◆ What you should do ◆
Count the lines in the records below that contain the word "service", and give that figure alone.

Pictures paired with source code:
[Start of section]

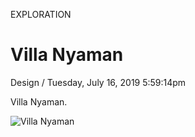 <p class="type">EXPLORATION</p>

# Villa Nyaman

<p class="meta">Design  /  Tuesday, July 16, 2019 5:59:14pm</p>

Villa Nyaman.

![Villa Nyaman](https://farooq-agent.web.app/assets/images/works/large/villa-nyaman.jpg)
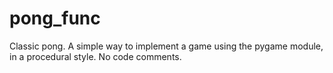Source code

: # pong_func
Classic pong. A simple way to implement a game using the pygame module, in a procedural style. No code comments.
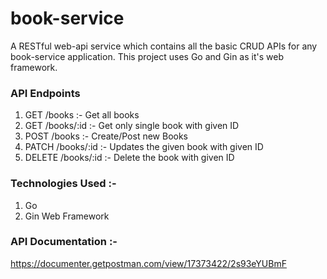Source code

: # book-service
A RESTful web-api service which contains all the basic CRUD APIs for any book-service application. This project uses Go and Gin as it's web framework.

### API Endpoints
1. GET /books :- Get all books
2. GET /books/:id :- Get only single book with given ID
3. POST /books :- Create/Post new Books
4. PATCH /books/:id :- Updates the given book with given ID
5. DELETE /books/:id :- Delete the book with given ID


### Technologies Used :- 
1. Go 
2. Gin Web Framework

### API Documentation :- 
https://documenter.getpostman.com/view/17373422/2s93eYUBmF
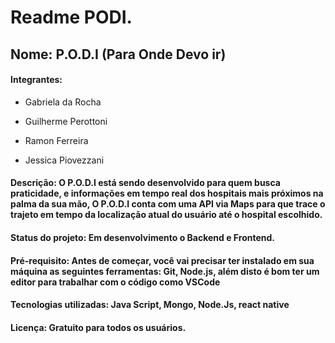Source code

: # Readme PODI.

## Nome: P.O.D.I (Para Onde Devo ir)

#### Integrantes:

* Gabriela da Rocha

* Guilherme Perottoni

* Ramon Ferreira
 
* Jessica Piovezzani


#### Descrição: O P.O.D.I está sendo desenvolvido para quem busca praticidade, e informações em tempo real dos hospitais mais próximos na palma da sua mão, O P.O.D.I conta com uma API via Maps para que trace o trajeto em tempo da localização atual do usuário até o hospital escolhido.

#### Status do projeto: Em desenvolvimento o Backend e Frontend.

#### Pré-requisito: Antes de começar, você vai precisar ter instalado em sua máquina as seguintes ferramentas: Git, Node.js, além disto é bom ter um editor para trabalhar com o código como VSCode

#### Tecnologias utilizadas: Java Script, Mongo, Node.Js, react native

#### Licença: Gratuito para todos os usuários.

[End of section]

◆ Written reply ◆
2